Julia, a movie based on a Hellman autobiography, came out in 1977, was nominated for the Academy Award for Best Picture, and won for Best Adapted Screenplay, Best Supporting Actor, and Best Supporting Actress. Hellman was played by pro-Communist actress Jane Fonda, and her lifelong friend Julia, who fought the Nazis, was played by pro-Palestinian actress Vanessa Redgrave, who won one of the Oscars. Julia, it turned out, did not exist; she was a fabrication along the lines of the “New York girlfriend,” a pivotal character in Barack Obama’s autobiographical novel Dreams from My Father.***

The “Julia” character was apparently based on a real person, Muriel Gardiner, who had written of her anti-Nazi efforts.

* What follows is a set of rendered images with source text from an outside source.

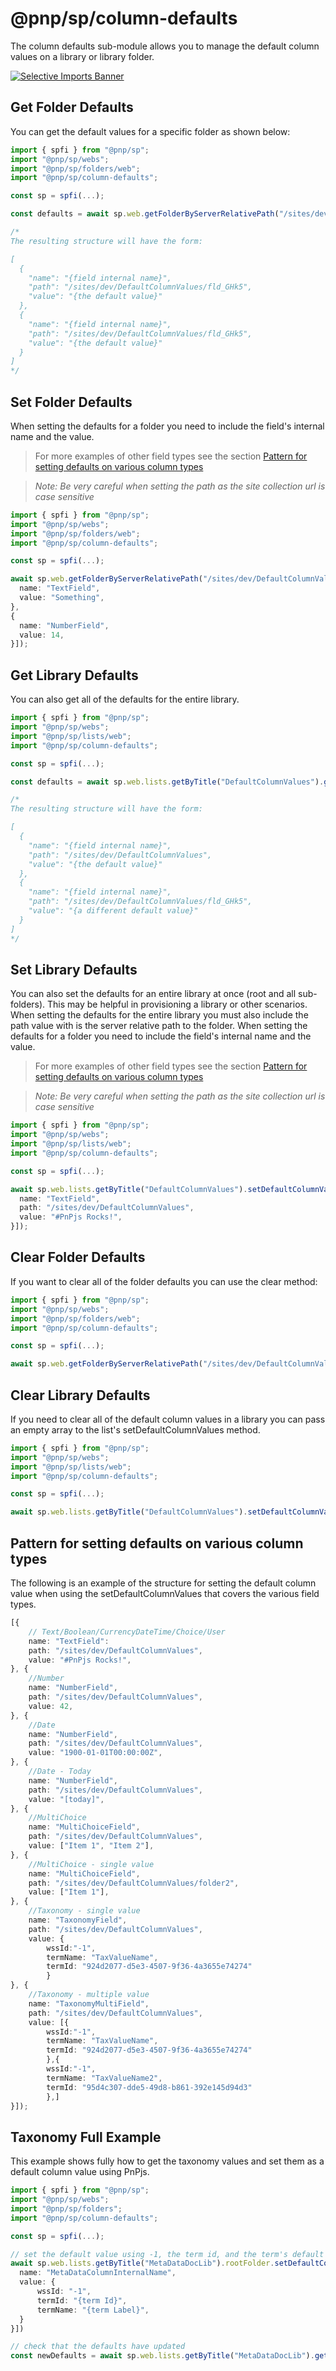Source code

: # @pnp/sp/column-defaults

The column defaults sub-module allows you to manage the default column values on a library or library folder.

[![Selective Imports Banner](https://img.shields.io/badge/Selective%20Imports-informational.svg)](../concepts/selective-imports.md)

## Get Folder Defaults

You can get the default values for a specific folder as shown below:

```TypeScript
import { spfi } from "@pnp/sp";
import "@pnp/sp/webs";
import "@pnp/sp/folders/web";
import "@pnp/sp/column-defaults";

const sp = spfi(...);

const defaults = await sp.web.getFolderByServerRelativePath("/sites/dev/DefaultColumnValues/fld_GHk5").getDefaultColumnValues();

/*
The resulting structure will have the form:

[
  {
    "name": "{field internal name}",
    "path": "/sites/dev/DefaultColumnValues/fld_GHk5",
    "value": "{the default value}"
  },
  {
    "name": "{field internal name}",
    "path": "/sites/dev/DefaultColumnValues/fld_GHk5",
    "value": "{the default value}"
  }
]
*/
```

## Set Folder Defaults

When setting the defaults for a folder you need to include the field's internal name and the value.

>For more examples of other field types see the section [Pattern for setting defaults on various column types](#Pattern-for-setting-defaults-on-various-column-types)

>_Note: Be very careful when setting the path as the site collection url is case sensitive_

```TypeScript
import { spfi } from "@pnp/sp";
import "@pnp/sp/webs";
import "@pnp/sp/folders/web";
import "@pnp/sp/column-defaults";

const sp = spfi(...);

await sp.web.getFolderByServerRelativePath("/sites/dev/DefaultColumnValues/fld_GHk5").setDefaultColumnValues([{
  name: "TextField",
  value: "Something",
},
{
  name: "NumberField",
  value: 14,
}]);
```

## Get Library Defaults

You can also get all of the defaults for the entire library.

```TypeScript
import { spfi } from "@pnp/sp";
import "@pnp/sp/webs";
import "@pnp/sp/lists/web";
import "@pnp/sp/column-defaults";

const sp = spfi(...);

const defaults = await sp.web.lists.getByTitle("DefaultColumnValues").getDefaultColumnValues();

/*
The resulting structure will have the form:

[
  {
    "name": "{field internal name}",
    "path": "/sites/dev/DefaultColumnValues",
    "value": "{the default value}"
  },
  {
    "name": "{field internal name}",
    "path": "/sites/dev/DefaultColumnValues/fld_GHk5",
    "value": "{a different default value}"
  }
]
*/
```

## Set Library Defaults

You can also set the defaults for an entire library at once (root and all sub-folders). This may be helpful in provisioning a library or other scenarios. When setting the defaults for the entire library you must also include the path value with is the server relative path to the folder. When setting the defaults for a folder you need to include the field's internal name and the value.

>For more examples of other field types see the section [Pattern for setting defaults on various column types](#Pattern-for-setting-defaults-on-various-column-types)

>_Note: Be very careful when setting the path as the site collection url is case sensitive_

```TypeScript
import { spfi } from "@pnp/sp";
import "@pnp/sp/webs";
import "@pnp/sp/lists/web";
import "@pnp/sp/column-defaults";

const sp = spfi(...);

await sp.web.lists.getByTitle("DefaultColumnValues").setDefaultColumnValues([{
  name: "TextField",
  path: "/sites/dev/DefaultColumnValues",
  value: "#PnPjs Rocks!",
}]);
```

## Clear Folder Defaults

If you want to clear all of the folder defaults you can use the clear method:

```TypeScript
import { spfi } from "@pnp/sp";
import "@pnp/sp/webs";
import "@pnp/sp/folders/web";
import "@pnp/sp/column-defaults";

const sp = spfi(...);

await sp.web.getFolderByServerRelativePath("/sites/dev/DefaultColumnValues/fld_GHk5").clearDefaultColumnValues();
```

## Clear Library Defaults

If you need to clear all of the default column values in a library you can pass an empty array to the list's setDefaultColumnValues method.

```TypeScript
import { spfi } from "@pnp/sp";
import "@pnp/sp/webs";
import "@pnp/sp/lists/web";
import "@pnp/sp/column-defaults";

const sp = spfi(...);

await sp.web.lists.getByTitle("DefaultColumnValues").setDefaultColumnValues([]);
```

## Pattern for setting defaults on various column types

The following is an example of the structure for setting the default column value when using the setDefaultColumnValues that covers the various field types.

```TypeScript
[{
    // Text/Boolean/CurrencyDateTime/Choice/User
    name: "TextField":
    path: "/sites/dev/DefaultColumnValues",
    value: "#PnPjs Rocks!",
}, {
    //Number
    name: "NumberField",
    path: "/sites/dev/DefaultColumnValues",
    value: 42,
}, {
    //Date
    name: "NumberField",
    path: "/sites/dev/DefaultColumnValues",
    value: "1900-01-01T00:00:00Z",
}, {
    //Date - Today
    name: "NumberField",
    path: "/sites/dev/DefaultColumnValues",
    value: "[today]",
}, {
    //MultiChoice
    name: "MultiChoiceField",
    path: "/sites/dev/DefaultColumnValues",
    value: ["Item 1", "Item 2"],
}, {
    //MultiChoice - single value
    name: "MultiChoiceField",
    path: "/sites/dev/DefaultColumnValues/folder2",
    value: ["Item 1"],
}, {
    //Taxonomy - single value
    name: "TaxonomyField",
    path: "/sites/dev/DefaultColumnValues",
    value: {
        wssId:"-1",
        termName: "TaxValueName",
        termId: "924d2077-d5e3-4507-9f36-4a3655e74274"
        }
}, {
    //Taxonomy - multiple value
    name: "TaxonomyMultiField",
    path: "/sites/dev/DefaultColumnValues",
    value: [{
        wssId:"-1",
        termName: "TaxValueName",
        termId: "924d2077-d5e3-4507-9f36-4a3655e74274"
        },{
        wssId:"-1",
        termName: "TaxValueName2",
        termId: "95d4c307-dde5-49d8-b861-392e145d94d3"
        },]
}]);
```

## Taxonomy Full Example

This example shows fully how to get the taxonomy values and set them as a default column value using PnPjs.

```TypeScript
import { spfi } from "@pnp/sp";
import "@pnp/sp/webs";
import "@pnp/sp/folders";
import "@pnp/sp/column-defaults";

const sp = spfi(...);

// set the default value using -1, the term id, and the term's default label name
await sp.web.lists.getByTitle("MetaDataDocLib").rootFolder.setDefaultColumnValues([{
  name: "MetaDataColumnInternalName",
  value: {
      wssId: "-1",
      termId: "{term Id}",
      termName: "{term Label}",
  }
}])

// check that the defaults have updated
const newDefaults = await sp.web.lists.getByTitle("MetaDataDocLib").getDefaultColumnValues();
```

Gardiner and Hellman never met. Radosh:

Kessler-Harris justifies Hellman with what amounts to George Costanza’s line on Seinfeld: “It’s not a lie…if you believe it.” As if to show how the incoherent thinking of postmodernism abets shabby morals, Kessler-Harris contends, “Hellman did not think of her stories as lies,” and a dramatist has the right to use “the material at hand to invent tales.” Anyway, Hellman “made up stories” about everyone, and “drama was meant to make a point, not just to entertain.” Moreover, Hellman may not have consciously lied, since she “never claimed a good memory.” The literature of psychology, however, offers no other example of a memory so bad that it took the form of one writer appropriating another’s memoir to make herself look heroic.

Over time, even some leftists got fed up with Hellman. In 1979, left-wing novelist Mary McCarthy said of Hellman that “every word she writes is a lie, including ‘and’ and ‘the.’”

Nevertheless, in 1981 Hellman made the World Almanac list of the 25 most influential women in America. In obituaries, the New York Times assured its readers that “she was not a Communist” and Newsweek declared flatly that she “had never been a Communist.”

Hammett, who taught her many things, knew the value of a sustained lie: “[N]othing so impresses a jury as a bare statement of fact,” he wrote, “regardless of the fact’s inherent improbability or obvious absurdity in the face of overwhelming contrary evidence.” Hellman’s closest friend at the time of her death, novelist Peter Feibleman, defended errors and omissions in her memoirs by saying, “All great writers have the right to fool around with the facts.” (Feibleman, by the way, was a writer on the 1964-65 TV show Profiles in Courage, inspired by a book that John F. Kennedy pretended to write and for which he won a Pulitzer Prize.)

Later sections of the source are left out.